---- RECORDS TO USE

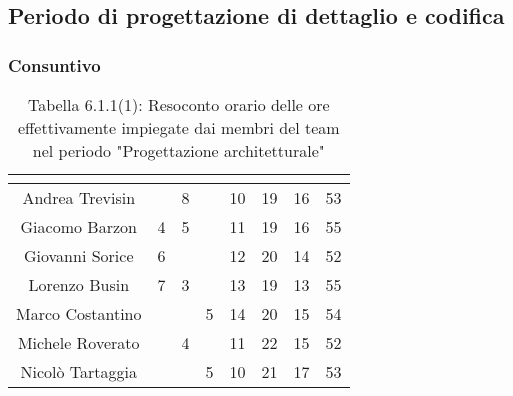\subsection{Periodo di progettazione di dettaglio e codifica}
\subsubsection{Consuntivo}
\renewcommand{\arraystretch}{1.5}
\begin{table}[H]
\begin{center}
\begin{tabular}{|c|c|c|c|c|c|c|c|}
\hline
\rowcolor{title_row}
\textbf{\color{title_text}{Nome}} & \textbf{\color{title_text}{Resp.}} & \textbf{\color{title_text}{Ammi.}} & \textbf{\color{title_text}{Analist.}} & \textbf{\color{title_text}{Progett.}} & \textbf{\color{title_text}{Program.}} & \textbf{\color{title_text}{Verific.}} & \textbf{\color{title_text}{Totale}} \\ \hline
Andrea Trevisin  & & 8 & & 10 & 19 & 16 & 53 \\ \hline
Giacomo Barzon   & 4 & 5 & & 11 & 19 & 16 & 55  \\ \hline
Giovanni Sorice  & 6 & & & 12 & 20 & 14 & 52 \\ \hline
Lorenzo Busin    & 7 & 3 & & 13 & 19 & 13 & 55 \\ \hline
Marco Costantino & & & 5 & 14 & 20 & 15 & 54 \\ \hline     
Michele Roverato & & 4 & & 11 & 22 & 15 & 52 \\ \hline    
Nicolò Tartaggia & & & 5 & 10 & 21 & 17 & 53 \\ \hline
\end{tabular}
\caption{Tabella 6.1.1(1): Resoconto orario delle ore effettivamente impiegate dai membri del team nel periodo "Progettazione architetturale"\label{}}
\end{center}
\end{table}
\renewcommand{\arraystretch}{1}

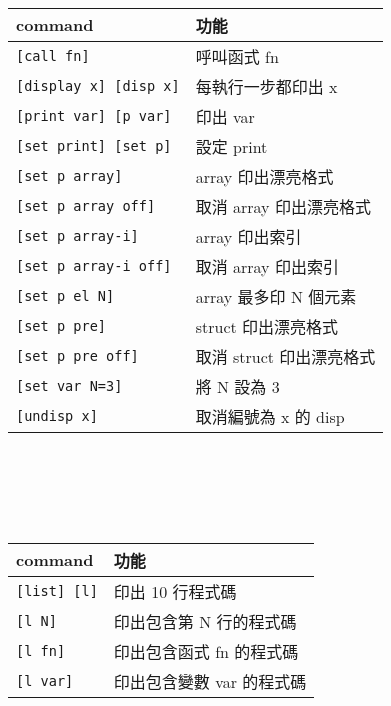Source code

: \begin{center}
     \\
    \begin{tabular}{|p{2.7cm}|p{2.7cm}|}
        \hline
        command                         & 功能 \\
        \hline
        \verb|[call fn]|                & 呼叫函式 fn \\
        \verb|[display x] [disp x]|     & 每執行一步都印出 x \\
        \verb|[print var] [p var]|      & 印出 var \\
        \verb|[set print] [set p]|      & 設定 print \\
        \verb|[set p array]|            & array 印出漂亮格式 \\
        \verb|[set p array off]|        & 取消 array 印出漂亮格式 \\
        \verb|[set p array-i]|          & array 印出索引 \\
        \verb|[set p array-i off]|      & 取消 array 印出索引 \\
        \verb|[set p el N]|             & array 最多印 N 個元素 \\
        \verb|[set p pre]|              & struct 印出漂亮格式 \\
        \verb|[set p pre off]|          & 取消 struct 印出漂亮格式 \\
        \verb|[set var N=3]|            & 將 N 設為 3 \\
        \verb|[undisp x]|               & 取消編號為 x 的 disp \\
        \hline
    \end{tabular} \\
    \hspace{\fill} \\
    \hspace{\fill} \\

     \\
    \begin{tabular}{|p{2.7cm}|p{2.7cm}|}
        \hline
        command                         & 功能 \\
        \hline
        \verb|[list] [l]|               & 印出 10 行程式碼  \\
        \verb|[l N]|                    & 印出包含第 N 行的程式碼  \\
        \verb|[l fn]|                   & 印出包含函式 fn 的程式碼 \\
        \verb|[l var]|                  & 印出包含變數 var 的程式碼 \\
        \hline
    \end{tabular} \\
    \hspace{\fill} \\
    \hspace{\fill} \\


\end{center}
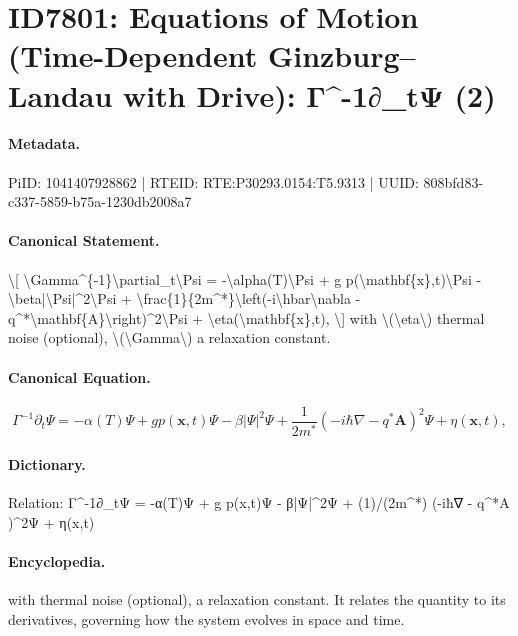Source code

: \section*{ID7801: Equations of Motion (Time-Dependent Ginzburg–Landau with Drive): Γ\textasciicircum{}-1∂\_tΨ (2)}
\paragraph{Metadata.}
PiID: 1041407928862 | RTEID: RTE:P30293.0154:T5.9313 | UUID: 808bfd83-c337-5859-b75a-1230db2008a7

\paragraph{Canonical Statement.}
\textbackslash{}[ \textbackslash{}Gamma\textasciicircum{}\{-1\}\textbackslash{}partial\_t\textbackslash{}Psi = -\textbackslash{}alpha(T)\textbackslash{}Psi + g p(\textbackslash{}mathbf\{x\},t)\textbackslash{}Psi - \textbackslash{}beta|\textbackslash{}Psi|\textasciicircum{}2\textbackslash{}Psi + \textbackslash{}frac\{1\}\{2m\textasciicircum{}*\}\textbackslash{}left(-i\textbackslash{}hbar\textbackslash{}nabla - q\textasciicircum{}*\textbackslash{}mathbf\{A\}\textbackslash{}right)\textasciicircum{}2\textbackslash{}Psi + \textbackslash{}eta(\textbackslash{}mathbf\{x\},t), \textbackslash{}] with \textbackslash{}(\textbackslash{}eta\textbackslash{}) thermal noise (optional), \textbackslash{}(\textbackslash{}Gamma\textbackslash{}) a relaxation constant.

\paragraph{Canonical Equation.}
\[
\Gamma^{-1}\partial_t\Psi = -\alpha(T)\Psi + g p(\mathbf{x},t)\Psi - \beta|\Psi|^2\Psi + \frac{1}{2m^*}\left(-i\hbar\nabla - q^*\mathbf{A}\right)^2\Psi + \eta(\mathbf{x},t),
\]

\paragraph{Dictionary.}
Relation: Γ\textasciicircum{}-1∂\_tΨ = -α(T)Ψ + g p(x,t)Ψ - β|Ψ|\textasciicircum{}2Ψ + (1)/(2m\textasciicircum{}*) (-iħ∇ - q\textasciicircum{}*A )\textasciicircum{}2Ψ + η(x,t)

\paragraph{Encyclopedia.}
with thermal noise (optional), a relaxation constant. It relates the quantity to its derivatives, governing how the system evolves in space and time.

--------

**EXERCISE REQUIREMENTS:**
From the first line to the last, set down the data exactly, without the pictures.

**REPLY:**
\subsection{Periodo di progettazione di dettaglio e codifica}
\subsubsection{Consuntivo}
\renewcommand{\arraystretch}{1.5}
\begin{table}[H]
\begin{center}
\begin{tabular}{|c|c|c|c|c|c|c|c|}
\hline
\rowcolor{title_row}
\textbf{\color{title_text}{Nome}} & \textbf{\color{title_text}{Resp.}} & \textbf{\color{title_text}{Ammi.}} & \textbf{\color{title_text}{Analist.}} & \textbf{\color{title_text}{Progett.}} & \textbf{\color{title_text}{Program.}} & \textbf{\color{title_text}{Verific.}} & \textbf{\color{title_text}{Totale}} \\ \hline
Andrea Trevisin  & & 8 & & 10 & 19 & 16 & 53 \\ \hline
Giacomo Barzon   & 4 & 5 & & 11 & 19 & 16 & 55  \\ \hline
Giovanni Sorice  & 6 & & & 12 & 20 & 14 & 52 \\ \hline
Lorenzo Busin    & 7 & 3 & & 13 & 19 & 13 & 55 \\ \hline
Marco Costantino & & & 5 & 14 & 20 & 15 & 54 \\ \hline     
Michele Roverato & & 4 & & 11 & 22 & 15 & 52 \\ \hline    
Nicolò Tartaggia & & & 5 & 10 & 21 & 17 & 53 \\ \hline
\end{tabular}
\caption{Tabella 6.1.1(1): Resoconto orario delle ore effettivamente impiegate dai membri del team nel periodo "Progettazione architetturale"\label{}}
\end{center}
\end{table}
\renewcommand{\arraystretch}{1}

Source code

: \begin{center}
     \\
    \begin{tabular}{|p{2.7cm}|p{2.7cm}|}
        \hline
        command                         & 功能 \\
        \hline
        \verb|[call fn]|                & 呼叫函式 fn \\
        \verb|[display x] [disp x]|     & 每執行一步都印出 x \\
        \verb|[print var] [p var]|      & 印出 var \\
        \verb|[set print] [set p]|      & 設定 print \\
        \verb|[set p array]|            & array 印出漂亮格式 \\
        \verb|[set p array off]|        & 取消 array 印出漂亮格式 \\
        \verb|[set p array-i]|          & array 印出索引 \\
        \verb|[set p array-i off]|      & 取消 array 印出索引 \\
        \verb|[set p el N]|             & array 最多印 N 個元素 \\
        \verb|[set p pre]|              & struct 印出漂亮格式 \\
        \verb|[set p pre off]|          & 取消 struct 印出漂亮格式 \\
        \verb|[set var N=3]|            & 將 N 設為 3 \\
        \verb|[undisp x]|               & 取消編號為 x 的 disp \\
        \hline
    \end{tabular} \\
    \hspace{\fill} \\
    \hspace{\fill} \\

     \\
    \begin{tabular}{|p{2.7cm}|p{2.7cm}|}
        \hline
        command                         & 功能 \\
        \hline
        \verb|[list] [l]|               & 印出 10 行程式碼  \\
        \verb|[l N]|                    & 印出包含第 N 行的程式碼  \\
        \verb|[l fn]|                   & 印出包含函式 fn 的程式碼 \\
        \verb|[l var]|                  & 印出包含變數 var 的程式碼 \\
        \hline
    \end{tabular} \\
    \hspace{\fill} \\
    \hspace{\fill} \\


\end{center}
Source code

: \section*{ID7801: Equations of Motion (Time-Dependent Ginzburg–Landau with Drive): Γ\textasciicircum{}-1∂\_tΨ (2)}
\paragraph{Metadata.}
PiID: 1041407928862 | RTEID: RTE:P30293.0154:T5.9313 | UUID: 808bfd83-c337-5859-b75a-1230db2008a7

\paragraph{Canonical Statement.}
\textbackslash{}[ \textbackslash{}Gamma\textasciicircum{}\{-1\}\textbackslash{}partial\_t\textbackslash{}Psi = -\textbackslash{}alpha(T)\textbackslash{}Psi + g p(\textbackslash{}mathbf\{x\},t)\textbackslash{}Psi - \textbackslash{}beta|\textbackslash{}Psi|\textasciicircum{}2\textbackslash{}Psi + \textbackslash{}frac\{1\}\{2m\textasciicircum{}*\}\textbackslash{}left(-i\textbackslash{}hbar\textbackslash{}nabla - q\textasciicircum{}*\textbackslash{}mathbf\{A\}\textbackslash{}right)\textasciicircum{}2\textbackslash{}Psi + \textbackslash{}eta(\textbackslash{}mathbf\{x\},t), \textbackslash{}] with \textbackslash{}(\textbackslash{}eta\textbackslash{}) thermal noise (optional), \textbackslash{}(\textbackslash{}Gamma\textbackslash{}) a relaxation constant.

\paragraph{Canonical Equation.}
\[
\Gamma^{-1}\partial_t\Psi = -\alpha(T)\Psi + g p(\mathbf{x},t)\Psi - \beta|\Psi|^2\Psi + \frac{1}{2m^*}\left(-i\hbar\nabla - q^*\mathbf{A}\right)^2\Psi + \eta(\mathbf{x},t),
\]

\paragraph{Dictionary.}
Relation: Γ\textasciicircum{}-1∂\_tΨ = -α(T)Ψ + g p(x,t)Ψ - β|Ψ|\textasciicircum{}2Ψ + (1)/(2m\textasciicircum{}*) (-iħ∇ - q\textasciicircum{}*A )\textasciicircum{}2Ψ + η(x,t)

\paragraph{Encyclopedia.}
with thermal noise (optional), a relaxation constant. It relates the quantity to its derivatives, governing how the system evolves in space and time.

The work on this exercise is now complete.